The Zocalo, with its cultural activities, is the very heart of Oaxaca, and is a daily magnet for locals and tourists alike. It also attracts vendors of various trinkets, as well as poor children (all of them indigenous...possibly Zapotecs) who attempt to make a few pesos by selling chewing gum. Approaching the restaurants' tables occupied by tourists, these children sometimes shyly ask for left-overs. In fact, that's what three little girls did one evening. We gladly gave them whatever was on our table, and one of us even asked our waiter for a bag to give them half her pizza.
During a festive Guelguetza dance festival of schoolchildren, I looked beyond the colors, music, laughter and frenetic motion, and at the periphery of the stage, saw a Zapotec boy with arms outstretched in askance for fruits from one of the young dancers.
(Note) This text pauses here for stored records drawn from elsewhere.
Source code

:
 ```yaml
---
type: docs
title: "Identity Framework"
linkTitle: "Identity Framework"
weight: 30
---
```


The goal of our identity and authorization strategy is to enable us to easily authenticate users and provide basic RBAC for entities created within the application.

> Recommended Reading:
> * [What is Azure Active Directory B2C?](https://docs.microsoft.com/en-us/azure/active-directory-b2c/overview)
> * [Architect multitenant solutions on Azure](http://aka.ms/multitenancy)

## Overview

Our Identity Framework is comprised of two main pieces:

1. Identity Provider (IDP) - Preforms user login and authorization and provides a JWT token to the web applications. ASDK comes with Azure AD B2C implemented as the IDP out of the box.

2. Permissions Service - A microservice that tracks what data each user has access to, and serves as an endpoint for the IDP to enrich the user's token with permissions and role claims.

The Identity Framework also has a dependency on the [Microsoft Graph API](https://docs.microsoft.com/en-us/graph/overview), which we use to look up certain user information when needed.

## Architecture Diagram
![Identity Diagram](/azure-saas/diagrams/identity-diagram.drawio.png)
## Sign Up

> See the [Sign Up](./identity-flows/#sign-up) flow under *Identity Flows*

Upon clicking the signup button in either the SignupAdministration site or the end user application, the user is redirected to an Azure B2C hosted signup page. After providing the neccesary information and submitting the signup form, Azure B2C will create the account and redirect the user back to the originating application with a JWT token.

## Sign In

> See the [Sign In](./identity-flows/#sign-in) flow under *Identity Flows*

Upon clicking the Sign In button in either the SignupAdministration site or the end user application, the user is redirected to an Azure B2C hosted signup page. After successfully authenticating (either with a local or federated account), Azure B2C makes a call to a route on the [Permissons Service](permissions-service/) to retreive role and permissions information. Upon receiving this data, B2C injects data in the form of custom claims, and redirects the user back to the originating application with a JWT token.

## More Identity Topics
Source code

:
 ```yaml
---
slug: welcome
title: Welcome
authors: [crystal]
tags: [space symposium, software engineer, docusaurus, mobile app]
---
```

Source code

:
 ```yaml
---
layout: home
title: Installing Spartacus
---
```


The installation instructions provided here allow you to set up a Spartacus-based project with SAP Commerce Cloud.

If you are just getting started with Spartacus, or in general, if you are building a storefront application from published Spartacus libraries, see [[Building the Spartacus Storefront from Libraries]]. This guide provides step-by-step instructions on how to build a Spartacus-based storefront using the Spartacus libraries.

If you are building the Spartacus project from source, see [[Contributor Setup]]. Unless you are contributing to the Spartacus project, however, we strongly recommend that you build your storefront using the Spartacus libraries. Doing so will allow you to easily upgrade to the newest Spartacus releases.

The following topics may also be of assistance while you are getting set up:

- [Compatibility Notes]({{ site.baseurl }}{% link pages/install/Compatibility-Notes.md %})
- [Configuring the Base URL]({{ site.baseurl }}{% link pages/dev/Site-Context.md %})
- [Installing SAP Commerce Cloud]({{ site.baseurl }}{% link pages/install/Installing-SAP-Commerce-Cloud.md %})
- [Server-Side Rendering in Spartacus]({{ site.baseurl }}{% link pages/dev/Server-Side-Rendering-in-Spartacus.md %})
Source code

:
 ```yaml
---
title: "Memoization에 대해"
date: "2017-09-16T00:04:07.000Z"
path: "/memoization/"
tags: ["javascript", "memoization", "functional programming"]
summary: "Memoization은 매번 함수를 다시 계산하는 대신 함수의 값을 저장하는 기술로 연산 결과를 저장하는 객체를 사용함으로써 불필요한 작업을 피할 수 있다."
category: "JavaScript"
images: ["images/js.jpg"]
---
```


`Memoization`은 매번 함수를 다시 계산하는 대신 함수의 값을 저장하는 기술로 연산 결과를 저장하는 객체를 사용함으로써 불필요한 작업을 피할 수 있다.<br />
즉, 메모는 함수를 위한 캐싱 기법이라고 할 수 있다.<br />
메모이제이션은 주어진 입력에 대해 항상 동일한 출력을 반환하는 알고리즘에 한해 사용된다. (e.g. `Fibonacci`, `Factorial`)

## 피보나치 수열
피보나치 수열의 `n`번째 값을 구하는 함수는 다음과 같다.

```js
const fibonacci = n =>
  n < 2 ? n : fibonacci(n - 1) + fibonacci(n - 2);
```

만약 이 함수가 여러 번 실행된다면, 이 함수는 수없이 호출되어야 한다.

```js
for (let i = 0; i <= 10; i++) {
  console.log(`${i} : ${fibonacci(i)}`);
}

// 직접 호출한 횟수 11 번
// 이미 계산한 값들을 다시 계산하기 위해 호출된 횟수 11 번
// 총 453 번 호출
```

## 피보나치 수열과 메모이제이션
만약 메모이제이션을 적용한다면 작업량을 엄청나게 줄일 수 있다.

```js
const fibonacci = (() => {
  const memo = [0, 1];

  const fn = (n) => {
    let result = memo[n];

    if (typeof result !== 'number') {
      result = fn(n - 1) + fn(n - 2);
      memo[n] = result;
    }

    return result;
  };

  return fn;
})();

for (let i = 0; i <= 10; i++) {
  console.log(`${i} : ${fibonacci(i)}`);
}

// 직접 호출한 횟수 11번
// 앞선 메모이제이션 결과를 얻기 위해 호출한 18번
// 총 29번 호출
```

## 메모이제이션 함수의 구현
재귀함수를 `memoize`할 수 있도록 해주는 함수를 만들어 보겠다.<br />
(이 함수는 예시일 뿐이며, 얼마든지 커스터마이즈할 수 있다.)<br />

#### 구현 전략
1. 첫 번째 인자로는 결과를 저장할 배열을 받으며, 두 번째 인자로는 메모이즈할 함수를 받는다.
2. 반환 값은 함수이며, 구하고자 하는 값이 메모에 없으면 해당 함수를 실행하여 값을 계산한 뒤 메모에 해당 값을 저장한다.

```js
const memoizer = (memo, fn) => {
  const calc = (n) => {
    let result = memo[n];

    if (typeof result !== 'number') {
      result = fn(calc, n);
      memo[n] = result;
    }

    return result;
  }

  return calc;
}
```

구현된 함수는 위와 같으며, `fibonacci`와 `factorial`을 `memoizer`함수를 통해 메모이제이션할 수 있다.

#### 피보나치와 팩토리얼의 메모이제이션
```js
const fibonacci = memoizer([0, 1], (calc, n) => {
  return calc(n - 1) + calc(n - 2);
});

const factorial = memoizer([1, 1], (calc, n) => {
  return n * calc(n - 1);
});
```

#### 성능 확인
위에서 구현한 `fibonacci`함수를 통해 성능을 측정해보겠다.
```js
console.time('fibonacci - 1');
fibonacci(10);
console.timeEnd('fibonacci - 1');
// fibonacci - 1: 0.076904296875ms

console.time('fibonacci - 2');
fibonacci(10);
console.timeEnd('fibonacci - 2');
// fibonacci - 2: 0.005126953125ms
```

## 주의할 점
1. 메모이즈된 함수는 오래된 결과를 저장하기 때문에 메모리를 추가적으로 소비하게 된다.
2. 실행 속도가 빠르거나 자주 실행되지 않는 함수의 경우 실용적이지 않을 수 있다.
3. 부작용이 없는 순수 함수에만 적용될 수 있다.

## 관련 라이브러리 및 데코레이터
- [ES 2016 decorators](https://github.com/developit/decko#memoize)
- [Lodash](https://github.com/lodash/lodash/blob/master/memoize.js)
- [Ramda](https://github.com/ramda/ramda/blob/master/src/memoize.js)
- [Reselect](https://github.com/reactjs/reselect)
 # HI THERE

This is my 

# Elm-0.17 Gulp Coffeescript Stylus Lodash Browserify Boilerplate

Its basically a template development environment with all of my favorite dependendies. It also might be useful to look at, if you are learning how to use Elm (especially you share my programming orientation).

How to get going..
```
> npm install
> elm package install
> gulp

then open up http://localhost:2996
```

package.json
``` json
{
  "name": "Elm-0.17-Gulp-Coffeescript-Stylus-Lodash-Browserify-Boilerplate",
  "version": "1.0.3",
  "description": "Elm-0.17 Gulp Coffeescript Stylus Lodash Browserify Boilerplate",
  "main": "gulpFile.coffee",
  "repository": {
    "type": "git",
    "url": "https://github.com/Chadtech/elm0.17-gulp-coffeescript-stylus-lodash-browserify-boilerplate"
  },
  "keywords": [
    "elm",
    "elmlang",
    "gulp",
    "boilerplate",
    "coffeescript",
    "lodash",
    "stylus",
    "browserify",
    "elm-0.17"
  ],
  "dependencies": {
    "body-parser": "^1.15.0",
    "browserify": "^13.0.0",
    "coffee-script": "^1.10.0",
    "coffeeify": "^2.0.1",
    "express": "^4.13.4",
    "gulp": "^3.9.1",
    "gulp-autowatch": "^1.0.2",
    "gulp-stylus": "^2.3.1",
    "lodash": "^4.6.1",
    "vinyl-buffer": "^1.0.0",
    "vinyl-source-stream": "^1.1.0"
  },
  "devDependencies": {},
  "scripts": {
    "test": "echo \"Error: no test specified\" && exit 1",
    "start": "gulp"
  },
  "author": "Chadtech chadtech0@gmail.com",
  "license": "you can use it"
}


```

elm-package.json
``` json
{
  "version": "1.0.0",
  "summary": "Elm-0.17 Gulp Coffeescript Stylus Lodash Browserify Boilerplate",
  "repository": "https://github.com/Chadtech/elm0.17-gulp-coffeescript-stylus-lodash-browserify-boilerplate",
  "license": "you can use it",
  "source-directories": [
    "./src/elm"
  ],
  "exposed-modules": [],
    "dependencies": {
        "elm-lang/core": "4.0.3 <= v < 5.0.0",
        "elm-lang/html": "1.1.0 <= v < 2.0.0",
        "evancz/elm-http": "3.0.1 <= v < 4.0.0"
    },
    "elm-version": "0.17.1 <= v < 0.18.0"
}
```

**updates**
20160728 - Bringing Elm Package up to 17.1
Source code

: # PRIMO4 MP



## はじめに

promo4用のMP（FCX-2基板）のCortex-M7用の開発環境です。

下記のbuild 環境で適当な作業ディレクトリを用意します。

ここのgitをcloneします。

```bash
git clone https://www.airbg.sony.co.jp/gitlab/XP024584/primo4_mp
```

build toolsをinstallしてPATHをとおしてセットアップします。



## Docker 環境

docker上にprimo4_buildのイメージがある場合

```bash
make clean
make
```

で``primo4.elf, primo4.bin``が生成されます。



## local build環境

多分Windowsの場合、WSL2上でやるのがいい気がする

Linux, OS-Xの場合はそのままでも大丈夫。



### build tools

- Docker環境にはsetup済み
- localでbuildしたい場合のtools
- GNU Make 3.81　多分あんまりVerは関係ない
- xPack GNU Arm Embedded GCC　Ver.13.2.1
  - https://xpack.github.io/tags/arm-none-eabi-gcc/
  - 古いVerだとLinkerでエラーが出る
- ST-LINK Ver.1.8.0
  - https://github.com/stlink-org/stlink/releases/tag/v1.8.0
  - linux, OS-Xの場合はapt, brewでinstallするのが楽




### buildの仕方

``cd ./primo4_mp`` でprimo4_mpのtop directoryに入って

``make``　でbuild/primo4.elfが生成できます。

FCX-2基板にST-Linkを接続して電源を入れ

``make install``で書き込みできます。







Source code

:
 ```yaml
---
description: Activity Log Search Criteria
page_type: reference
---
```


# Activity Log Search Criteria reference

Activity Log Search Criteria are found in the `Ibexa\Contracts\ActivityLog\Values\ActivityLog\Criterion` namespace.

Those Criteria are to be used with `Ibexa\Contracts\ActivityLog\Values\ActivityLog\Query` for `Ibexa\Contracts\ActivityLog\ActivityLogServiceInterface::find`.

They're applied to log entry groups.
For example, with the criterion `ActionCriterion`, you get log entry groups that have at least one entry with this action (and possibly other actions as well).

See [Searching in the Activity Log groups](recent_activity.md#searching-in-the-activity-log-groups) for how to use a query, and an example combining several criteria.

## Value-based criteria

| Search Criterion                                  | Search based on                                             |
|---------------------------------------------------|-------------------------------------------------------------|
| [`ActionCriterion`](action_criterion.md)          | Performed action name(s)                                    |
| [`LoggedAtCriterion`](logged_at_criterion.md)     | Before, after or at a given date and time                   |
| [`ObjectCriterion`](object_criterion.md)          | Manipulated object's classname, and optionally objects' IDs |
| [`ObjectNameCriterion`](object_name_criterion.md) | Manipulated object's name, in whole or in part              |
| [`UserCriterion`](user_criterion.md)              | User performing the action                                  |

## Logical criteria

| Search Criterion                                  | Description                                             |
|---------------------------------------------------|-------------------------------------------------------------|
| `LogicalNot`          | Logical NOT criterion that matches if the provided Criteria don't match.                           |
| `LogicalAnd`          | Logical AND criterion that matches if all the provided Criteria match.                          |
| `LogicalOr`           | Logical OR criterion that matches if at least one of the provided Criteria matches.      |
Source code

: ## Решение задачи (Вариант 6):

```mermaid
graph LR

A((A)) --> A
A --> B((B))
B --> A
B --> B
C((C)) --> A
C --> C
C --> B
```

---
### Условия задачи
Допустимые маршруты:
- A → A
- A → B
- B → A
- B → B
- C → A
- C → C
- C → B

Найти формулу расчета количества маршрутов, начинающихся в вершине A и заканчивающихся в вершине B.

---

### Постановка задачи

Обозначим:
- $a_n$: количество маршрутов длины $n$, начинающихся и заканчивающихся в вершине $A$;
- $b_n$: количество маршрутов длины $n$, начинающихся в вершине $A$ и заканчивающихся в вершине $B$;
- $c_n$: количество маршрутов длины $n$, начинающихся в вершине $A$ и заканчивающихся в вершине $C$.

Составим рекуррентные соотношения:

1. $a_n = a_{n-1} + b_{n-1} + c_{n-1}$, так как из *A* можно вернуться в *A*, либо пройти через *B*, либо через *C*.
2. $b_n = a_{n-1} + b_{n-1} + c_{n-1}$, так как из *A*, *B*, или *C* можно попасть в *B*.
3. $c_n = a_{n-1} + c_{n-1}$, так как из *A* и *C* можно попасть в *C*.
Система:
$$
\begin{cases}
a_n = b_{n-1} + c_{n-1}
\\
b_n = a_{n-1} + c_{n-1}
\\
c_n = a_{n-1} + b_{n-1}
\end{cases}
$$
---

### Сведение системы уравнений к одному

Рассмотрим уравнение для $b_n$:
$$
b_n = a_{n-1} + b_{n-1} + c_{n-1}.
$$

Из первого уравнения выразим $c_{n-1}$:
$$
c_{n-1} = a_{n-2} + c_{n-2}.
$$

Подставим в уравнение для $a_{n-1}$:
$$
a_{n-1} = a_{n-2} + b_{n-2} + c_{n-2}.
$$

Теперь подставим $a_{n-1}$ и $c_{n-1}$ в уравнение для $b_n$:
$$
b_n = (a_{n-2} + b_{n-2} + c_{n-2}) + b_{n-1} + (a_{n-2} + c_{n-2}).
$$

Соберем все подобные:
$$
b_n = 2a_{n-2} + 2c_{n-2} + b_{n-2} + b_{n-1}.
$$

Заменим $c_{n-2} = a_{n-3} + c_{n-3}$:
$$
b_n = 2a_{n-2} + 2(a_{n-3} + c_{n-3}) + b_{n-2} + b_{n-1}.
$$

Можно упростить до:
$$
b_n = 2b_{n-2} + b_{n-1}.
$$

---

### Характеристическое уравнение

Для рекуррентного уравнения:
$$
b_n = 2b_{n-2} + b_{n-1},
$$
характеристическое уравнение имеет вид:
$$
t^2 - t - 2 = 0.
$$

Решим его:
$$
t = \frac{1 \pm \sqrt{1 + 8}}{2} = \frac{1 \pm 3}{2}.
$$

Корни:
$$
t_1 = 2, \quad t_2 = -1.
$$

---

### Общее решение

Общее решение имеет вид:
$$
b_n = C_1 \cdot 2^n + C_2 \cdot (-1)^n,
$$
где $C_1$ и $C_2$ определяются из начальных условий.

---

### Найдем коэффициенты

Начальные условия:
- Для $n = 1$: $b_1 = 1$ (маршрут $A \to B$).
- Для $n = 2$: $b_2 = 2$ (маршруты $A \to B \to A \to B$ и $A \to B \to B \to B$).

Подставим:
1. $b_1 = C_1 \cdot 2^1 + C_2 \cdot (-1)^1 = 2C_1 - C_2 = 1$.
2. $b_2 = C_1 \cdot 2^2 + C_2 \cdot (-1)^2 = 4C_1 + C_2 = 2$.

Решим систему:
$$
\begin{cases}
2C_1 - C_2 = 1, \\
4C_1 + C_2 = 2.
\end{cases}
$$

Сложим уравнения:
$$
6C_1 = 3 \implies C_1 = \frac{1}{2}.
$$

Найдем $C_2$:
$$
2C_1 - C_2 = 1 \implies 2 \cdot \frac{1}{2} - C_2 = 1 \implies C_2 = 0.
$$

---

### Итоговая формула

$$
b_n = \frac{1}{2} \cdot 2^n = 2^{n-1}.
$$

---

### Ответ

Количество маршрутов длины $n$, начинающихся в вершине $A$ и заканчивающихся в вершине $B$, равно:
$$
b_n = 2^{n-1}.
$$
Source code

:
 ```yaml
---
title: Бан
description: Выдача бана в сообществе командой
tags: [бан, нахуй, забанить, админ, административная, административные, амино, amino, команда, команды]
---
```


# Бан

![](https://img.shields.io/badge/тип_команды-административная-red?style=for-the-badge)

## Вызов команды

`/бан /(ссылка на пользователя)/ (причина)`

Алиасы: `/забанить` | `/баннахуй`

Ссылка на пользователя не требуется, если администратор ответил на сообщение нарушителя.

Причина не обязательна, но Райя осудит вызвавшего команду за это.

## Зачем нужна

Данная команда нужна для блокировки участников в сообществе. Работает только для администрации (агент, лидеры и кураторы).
You see, after each dance the young dancers would reach into baskets of fruits, flowers and vegetables, and toss them to an appreciative audience. The Zapotec boy was in that audience, and wanted fruit. Mind you, not for keepsake as perhaps the families wanted, but to eat. However, I also noticed he never reached into the basket full of apricots just inches from him...no, that would be stealing. He just wanted the young dancer to give him one...and he got a fruit.
Not only was I sobered at this sight, but I also read in these unfortunate children's eyes an uncomprehending acceptance that they would never take part in an organized Guelaguetza dance such as the one they were witnessing. I also sensed that they understood that it was so because they were poor and were racially different. They would never wear the colorful Guelaguetza costumes. All this boy could muster was an old over sized baseball cap, and a dirty shirt.
No child should go hungry and no child should beg for food. Ever.